Recorded data:
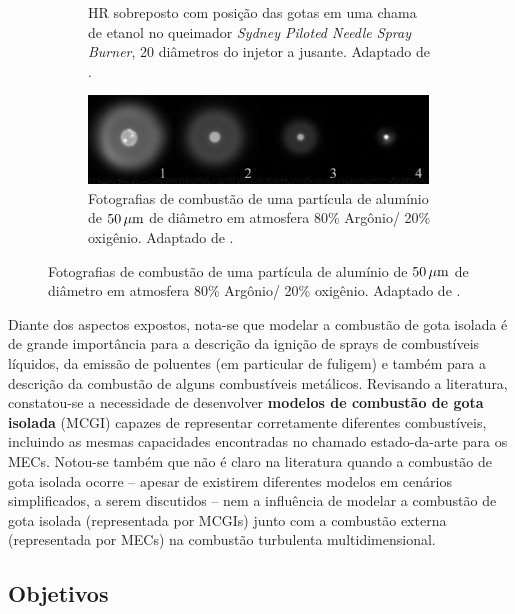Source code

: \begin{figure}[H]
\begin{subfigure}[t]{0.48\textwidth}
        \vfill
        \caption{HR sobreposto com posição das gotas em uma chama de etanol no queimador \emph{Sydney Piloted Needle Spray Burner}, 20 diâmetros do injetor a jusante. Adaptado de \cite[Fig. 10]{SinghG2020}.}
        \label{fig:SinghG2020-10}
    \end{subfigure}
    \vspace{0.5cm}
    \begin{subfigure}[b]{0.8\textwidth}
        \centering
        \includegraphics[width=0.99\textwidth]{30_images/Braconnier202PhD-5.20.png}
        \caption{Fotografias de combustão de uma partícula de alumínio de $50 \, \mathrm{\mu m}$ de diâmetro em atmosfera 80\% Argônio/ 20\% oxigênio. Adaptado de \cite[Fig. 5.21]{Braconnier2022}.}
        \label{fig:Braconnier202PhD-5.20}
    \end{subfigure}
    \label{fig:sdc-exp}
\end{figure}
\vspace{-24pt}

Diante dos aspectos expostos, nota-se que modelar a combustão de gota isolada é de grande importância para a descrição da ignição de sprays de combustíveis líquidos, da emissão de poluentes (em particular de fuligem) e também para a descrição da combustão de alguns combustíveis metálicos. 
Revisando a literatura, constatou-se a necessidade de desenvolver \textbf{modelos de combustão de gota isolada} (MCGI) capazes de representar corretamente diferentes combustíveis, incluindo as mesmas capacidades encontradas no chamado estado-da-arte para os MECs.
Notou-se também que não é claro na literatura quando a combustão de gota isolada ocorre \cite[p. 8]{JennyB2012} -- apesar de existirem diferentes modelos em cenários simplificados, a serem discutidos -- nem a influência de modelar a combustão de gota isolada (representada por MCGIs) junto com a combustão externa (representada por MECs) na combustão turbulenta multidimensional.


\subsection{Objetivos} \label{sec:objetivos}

Task description | The result should be an exact copy of every entry above, with no pictures included.

Your response |
Source code

: \begin{figure}[H]
\begin{subfigure}[t]{0.48\textwidth}
        \vfill
        \caption{HR sobreposto com posição das gotas em uma chama de etanol no queimador \emph{Sydney Piloted Needle Spray Burner}, 20 diâmetros do injetor a jusante. Adaptado de \cite[Fig. 10]{SinghG2020}.}
        \label{fig:SinghG2020-10}
    \end{subfigure}
    \vspace{0.5cm}
    \begin{subfigure}[b]{0.8\textwidth}
        \centering
        \includegraphics[width=0.99\textwidth]{30_images/Braconnier202PhD-5.20.png}
        \caption{Fotografias de combustão de uma partícula de alumínio de $50 \, \mathrm{\mu m}$ de diâmetro em atmosfera 80\% Argônio/ 20\% oxigênio. Adaptado de \cite[Fig. 5.21]{Braconnier2022}.}
        \label{fig:Braconnier202PhD-5.20}
    \end{subfigure}
    \label{fig:sdc-exp}
\end{figure}
\vspace{-24pt}

Diante dos aspectos expostos, nota-se que modelar a combustão de gota isolada é de grande importância para a descrição da ignição de sprays de combustíveis líquidos, da emissão de poluentes (em particular de fuligem) e também para a descrição da combustão de alguns combustíveis metálicos. 
Revisando a literatura, constatou-se a necessidade de desenvolver \textbf{modelos de combustão de gota isolada} (MCGI) capazes de representar corretamente diferentes combustíveis, incluindo as mesmas capacidades encontradas no chamado estado-da-arte para os MECs.
Notou-se também que não é claro na literatura quando a combustão de gota isolada ocorre \cite[p. 8]{JennyB2012} -- apesar de existirem diferentes modelos em cenários simplificados, a serem discutidos -- nem a influência de modelar a combustão de gota isolada (representada por MCGIs) junto com a combustão externa (representada por MECs) na combustão turbulenta multidimensional.


\subsection{Objetivos} \label{sec:objetivos}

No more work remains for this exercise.